From 56adb923b6f1e50f6acd87b7464287b72487c2a5 Mon Sep 17 00:00:00 2001
From: Yuya Nishihara <yuya@tcha.org>
Date: Thu, 4 Apr 2024 00:25:14 +0900
Subject: [PATCH] templater: relax operator precedence rule to reduce
 possibility of large reparse

After upgrading pest from 2.7.8 to 2.7.9, I noticed CLI tests got significantly
slow (something around 40sec -> 60sec on my laptop.) I suspect this would be
caused by detailed error state tracking introduced in 2.7.9, but it's also true
that our template grammar exercises such code path.

My understanding is that PEG is basically a top down parsing with unlimited
lookahead.

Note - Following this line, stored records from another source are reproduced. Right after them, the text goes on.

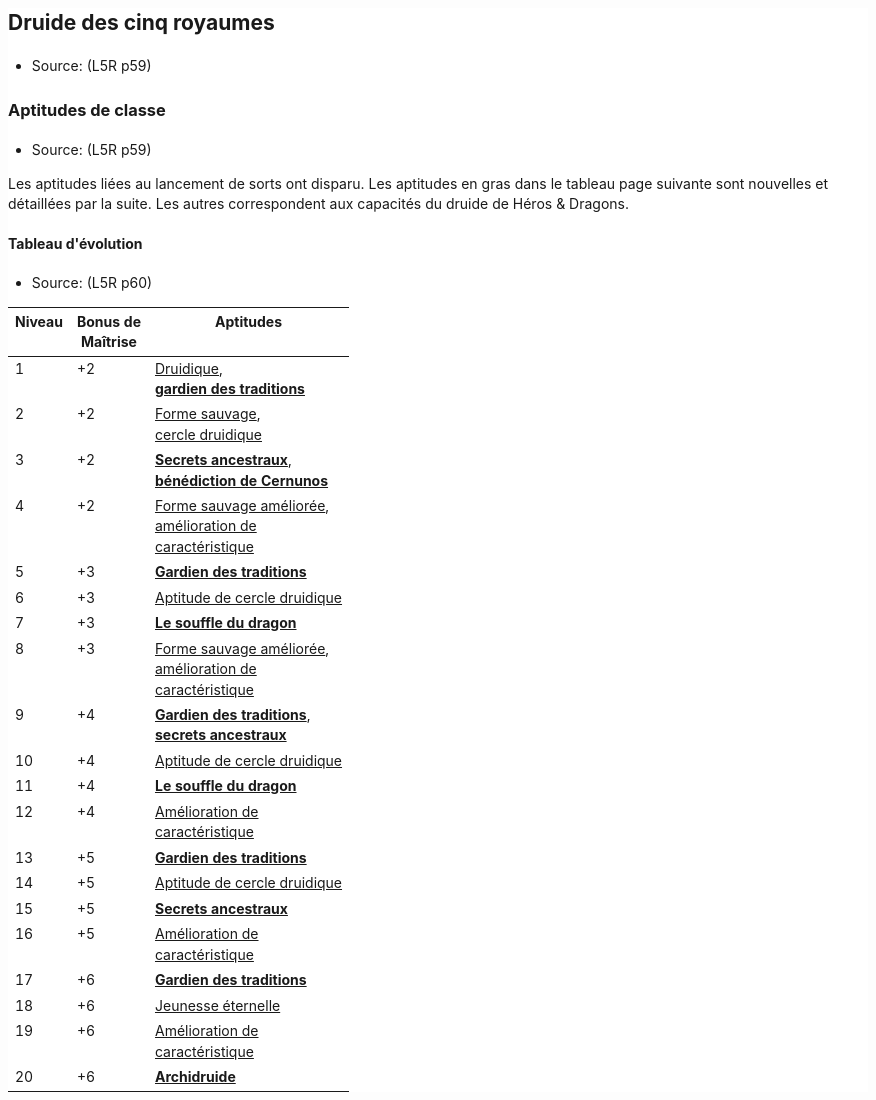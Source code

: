 
<Items>

## <Name>Druide des cinq royaumes</Name>

- Source: <Source>(L5R p59)</Source>

<Generic>

### <Name>Aptitudes de classe</Name>

- Source: <Source>(L5R p59)</Source>

Les aptitudes liées au lancement de sorts ont disparu. Les aptitudes en gras dans le tableau page suivante sont nouvelles et détaillées par la suite. Les autres correspondent aux capacités du druide de Héros & Dragons.

</Generic>

<Generic>

#### <Name>Tableau d'évolution</Name>

- Source: <Source>(L5R p60)</Source>

|Niveau|Bonus de<br>Maîtrise|Aptitudes|
|---|---|---|
|1|+2|[Druidique],<br>**[gardien des traditions]**|
|2|+2|[Forme sauvage],<br>[cercle druidique]|
|3|+2|**[Secrets ancestraux]**,<br>**[bénédiction de Cernunos]**|
|4|+2|[Forme sauvage améliorée],<br>[amélioration de<br>caractéristique]|
|5|+3|**[Gardien des traditions]**|
|6|+3|[Aptitude de cercle druidique]|
|7|+3|**[Le souffle du dragon]**|
|8|+3|[Forme sauvage améliorée],<br>[amélioration de<br>caractéristique]|
|9|+4|**[Gardien des traditions]**,<br>**[secrets ancestraux]**|
|10|+4|[Aptitude de cercle druidique]|
|11|+4|**[Le souffle du dragon]**|
|12|+4|[Amélioration de<br>caractéristique]|
|13|+5|**[Gardien des traditions]**|
|14|+5|[Aptitude de cercle druidique]|
|15|+5|**[Secrets ancestraux]**|
|16|+5|[Amélioration de<br>caractéristique]|
|17|+6|**[Gardien des traditions]**|
|18|+6|[Jeunesse éternelle]|
|19|+6|[Amélioration de<br>caractéristique]|
|20|+6|**[Archidruide]**|


[amélioration de<br>caractéristique]: druid_hd.md#amélioration-de-caractéristiques
[Amélioration de<br>caractéristique]: druid_hd.md#amélioration-de-caractéristiques
[Aptitude de cercle druidique]: druid_hd.md#cercle-druidique
[arbre éveillé]: monsters_hd.md#arbre-éveillé
[arbuste éveillé]: monsters_hd.md#arbuste-éveillé
[archidruide]: l5r_druid_hd.md#archidruide
[Archidruide]: l5r_druid_hd.md#archidruide
[archidruide Druide]: druid_hd.md#archidruide
[avantage]: #avantage
[bénédiction de Cernunos]: l5r_druid_hd.md#bénédiction-de-cernunos
[cercle druidique]: druid_hd.md#cercle-druidique
[désavantage]: #désavantage
[disparition instinctive]: druid_fairies_hd.md#disparition-instinctive
[Druidique]: druid_hd.md#druidique
[forme animale]: l5r_druid_hd.md#forme-animale
[Forme sauvage]: druid_hd.md#forme-sauvage
[Forme sauvage améliorée]: druid_hd.md#forme-sauvage
[gardien des traditions]: l5r_druid_hd.md#gardien-des-traditions
[Gardien des traditions]: l5r_druid_hd.md#gardien-des-traditions
[invisibilité]: spells_hd.md#invisibilité
[Jeunesse éternelle]: druid_hd.md#jeunesse-éternelle
[Le souffle du dragon]: l5r_druid_hd.md#le-souffle-du-dragon
[Magie des profondeurs]: druid_depths_hd.md#magie-des-profondeurs
[porte dimensionnelle]: spells_hd.md#porte-dimensionnelle
[Récupération naturelle]: druid_earth_hd.md#récupération-naturelle
[secret ancestral bonus]: l5r_druid_hd.md#secrets-ancestraux
[secrets ancestraux]: l5r_druid_hd.md#secrets-ancestraux
[Secrets ancestraux]: l5r_druid_hd.md#secrets-ancestraux
[sens de la terre]: #sens-de-la-terre
[sylvanien]: monsters_hd.md#sylvanien
[Tour de magie bonus]: druid_earth_hd.md#tour-de-magie-bonus
[Tours de magie bonus]: #tours-de-magie-bonus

Before this change, the default commit_summary template would be
parsed as follows:
 1. parse the outermost separate(..) as "term"
 2. "concat" rule can't continue, so
 3. reparse the whole string as "expression"
Because this pattern is not uncommon, I think it's better to rewrite the
grammar to avoid large retry.

With this patch, our tests runs within ~50sec under debug build. It appears to
save a few milliseconds in release build, but my development environment isn't
quiet enough to say the difference is significant.
---
 cli/src/template.pest      |  8 ++------
 cli/src/template_parser.rs | 17 ++++++++++-------
 2 files changed, 12 insertions(+), 13 deletions(-)
diff --git a/cli/src/template.pest b/cli/src/template.pest
index b40f71a6ad..89e24cc171 100644
--- a/cli/src/template.pest
+++ b/cli/src/template.pest
@@ -71,14 +71,10 @@ expression = {
   ~ (whitespace* ~ infix_ops ~ whitespace* ~ (prefix_ops ~ whitespace*)* ~ term)*
 }
 
-// Use 'term' instead of 'expression' to disallow 'x || y ++ z'. It can be
-// parsed, but the precedence isn't obvious.
-concat = _{
-  term ~ (whitespace* ~ concat_op ~ whitespace* ~ term)+
+template = {
+  expression ~ (whitespace* ~ concat_op ~ whitespace* ~ expression)*
 }
 
-template = { concat | expression }
-
 program = _{ SOI ~ whitespace* ~ template? ~ whitespace* ~ EOI }
 
 function_alias_declaration = {
diff --git a/cli/src/template_parser.rs b/cli/src/template_parser.rs
index 8c42717a0f..60347b9852 100644
--- a/cli/src/template_parser.rs
+++ b/cli/src/template_parser.rs
@@ -52,7 +52,6 @@ impl Rule {
             Rule::primary => None,
             Rule::term => None,
             Rule::expression => None,
-            Rule::concat => None,
             Rule::template => None,
             Rule::program => None,
             Rule::function_alias_declaration => None,
@@ -476,7 +475,6 @@ fn parse_template_node(pair: Pair<Rule>) -> TemplateParseResult<ExpressionNode>
     let mut nodes: Vec<_> = inner
         .filter_map(|pair| match pair.as_rule() {
             Rule::concat_op => None,
-            Rule::term => Some(parse_term_node(pair)),
             Rule::expression => Some(parse_expression_node(pair)),
             r => panic!("unexpected template item rule {r:?}"),
         })
@@ -1070,11 +1068,16 @@ mod tests {
             parse_normalized("x || (y && (z.h()))").unwrap(),
         );
 
-        // Top-level expression is allowed, but not in concatenation
-        assert!(parse_template(r"x && y").is_ok());
-        assert!(parse_template(r"f(x && y)").is_ok());
-        assert!(parse_template(r"x && y ++ z").is_err());
-        assert!(parse_template(r"(x && y) ++ z").is_ok());
+        // Logical operator bounds more tightly than concatenation. This might
+        // not be so intuitive, but should be harmless.
+        assert_eq!(
+            parse_normalized(r"x && y ++ z").unwrap(),
+            parse_normalized(r"(x && y) ++ z").unwrap(),
+        );
+        assert_eq!(
+            parse_normalized(r"x ++ y || z").unwrap(),
+            parse_normalized(r"x ++ (y || z)").unwrap(),
+        );
 
         // Expression span
         assert_eq!(parse_template(" ! x ").unwrap().span.as_str(), "! x");